I'm on that plan and it has been good. They run redhat though I think. Any reason for wanting FreeBSD? I also like the o.s., but that requirement will make the search more difficult.

Maybe you should consider a collocation service in your area.
posted by meta87 at 11:57 AM on November 7, 2005


I second the 1&1 recommendation.
posted by SweetJesus at 1:46 PM on November 7, 2005


I third the 1&1 recommendation.

I somehow got a 3 year free starter deal, and I've never had a noticeable outage in the first 2 years, and that's for a site that hasn't paid them a dime yet.

They even reply to my emails quickly. If they take such good care of the non-paying customers, I'm sure they take care of the major customers well too.
posted by Jomoma at 3:25 PM on November 7, 2005


godaddy.com

250gb/month transfer, 5gb space. i got 3years hosting for $100usd. $5 off with discount code "alex". $95 USD total.
posted by Sonic_Molson at 3:38 PM on November 7, 2005


If you're looking to handle the basics of your own server, ServerMatrix really is the way to go.

They're incredible—affordable servers, amazing technical support, and they're "managed" in the sense that they'll help you get up and running, check your logs for problems, examine other issues with you, and work to make things better.

Make sure you select their Silver managed hosting plan, and you'll be happy. 1200 GB of bandwidth and uncomparable uptime is something you'll grow to enjoy very much. And I say this as a hosting provider myself.
posted by disillusioned at 4:09 PM on November 7, 2005


I've got ev1servers myself for a dozen or so busy sites on two servers, and I won't buy another server from them. If you've never managed a server before, you want something where the patches and upgrades are going to be handled for you. Otherwise the hackers will come after your server once the installed software gets old enough that exploits are common for it.
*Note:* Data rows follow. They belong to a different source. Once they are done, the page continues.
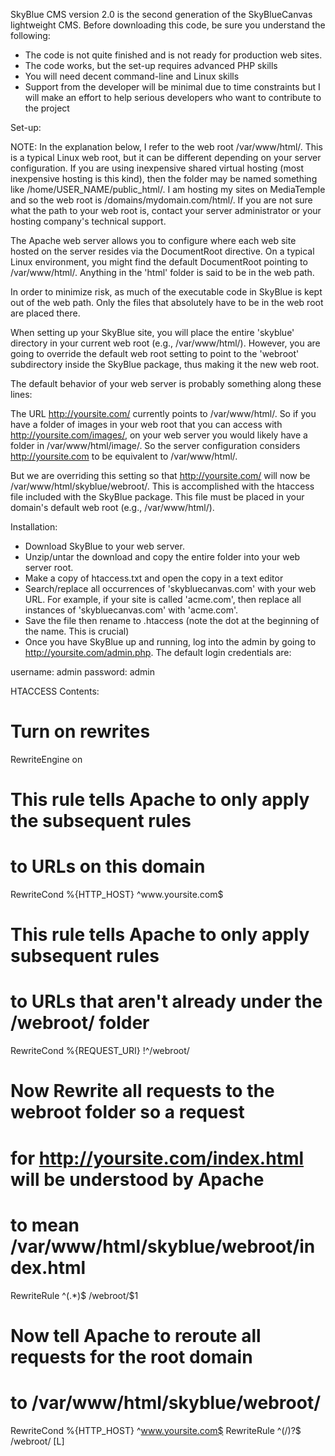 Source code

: SkyBlue CMS version 2.0 is the second generation of the SkyBlueCanvas lightweight CMS. Before downloading this code, be sure you understand the following:

- The code is not quite finished and is not ready for production web sites. 
- The code works, but the set-up requires advanced PHP skills
- You will need decent command-line and Linux skills
- Support from the developer will be minimal due to time constraints but I will make an effort to help serious developers who want to contribute to the project


Set-up:

NOTE: In the explanation below, I refer to the web root /var/www/html/. This is a typical Linux web root, but it can be different depending on your server configuration. If you are using inexpensive shared virtual hosting (most inexpensive hosting is this kind), then the folder may be named something like /home/USER_NAME/public_html/. I am hosting my sites on MediaTemple and so the web root is /domains/mydomain.com/html/. If you are not sure what the path to your web root is, contact your server administrator or your hosting company's technical support.

The Apache web server allows you to configure where each web site hosted on the server resides via the DocumentRoot directive. On a typical Linux environment, you might find the default DocumentRoot pointing to /var/www/html/. Anything in the 'html' folder is said to be in the web path.

In order to minimize risk, as much of the executable code in SkyBlue is kept out of the web path. Only the files that absolutely have to be in the web root are placed there.

When setting up your SkyBlue site, you will place the entire 'skyblue' directory in your current web root (e.g., /var/www/html/). However, you are going to override the default web root setting to point to the 'webroot' subdirectory inside the SkyBlue package, thus making it the new web root.

The default behavior of your web server is probably something along these lines:

The URL http://yoursite.com/ currently points to /var/www/html/. So if you have a folder of images in your web root that you can access with http://yoursite.com/images/, on your web server you would likely have a folder in /var/www/html/image/. So the server configuration considers http://yoursite.com to be equivalent to /var/www/html/.

But we are overriding this setting so that http://yoursite.com/ will now be /var/www/html/skyblue/webroot/. This is accomplished with the htaccess file included with the SkyBlue package. This file must be placed in your domain's default web root (e.g., /var/www/html/).

Installation:

- Download SkyBlue to your web server. 
- Unzip/untar the download and copy the entire folder into your web server root.
- Make a copy of htaccess.txt and open the copy in a text editor
- Search/replace all occurrences of 'skybluecanvas.com' with your web URL. For example, if your site is called 'acme.com', then replace all instances of 'skybluecanvas.com' with 'acme.com'.
- Save the file then rename to .htaccess (note the dot at the beginning of the name. This is crucial)
- Once you have SkyBlue up and running, log into the admin by going to http://yoursite.com/admin.php. The default login credentials are:

username: admin
password: admin


HTACCESS Contents:

# Turn on rewrites

RewriteEngine on

# This rule tells Apache to only apply the subsequent rules 
# to URLs on this domain

RewriteCond %{HTTP_HOST} ^www\.yoursite.com$

# This rule tells Apache to only apply subsequent rules 
# to URLs that aren't already under the /webroot/ folder

RewriteCond %{REQUEST_URI} !^/webroot/

# Now Rewrite all requests to the webroot folder so a request 
# for http://yoursite.com/index.html will be understood by Apache 
# to mean /var/www/html/skyblue/webroot/index.html

RewriteRule ^(.*)$ /webroot/$1

# Now tell Apache to reroute all requests for the root domain 
# to /var/www/html/skyblue/webroot/

RewriteCond %{HTTP_HOST} ^www.yoursite.com$
RewriteRule ^(/)?$ /webroot/ [L]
My biggest complaint with ev1 is they offer no patch service, you're going to need to log in as root and keep it patched yourself. I have a server that is fairly old now, and getting quite unreliable. The installed software no longer supported. My option is to re-install everything on a newer server. Why should I bother to stay with them in that situation.

Their support is ok, but nothing great.

I looked at ServerMatrix, but they claim to be only selling to existing customers at the moment. Not sure what is up with that.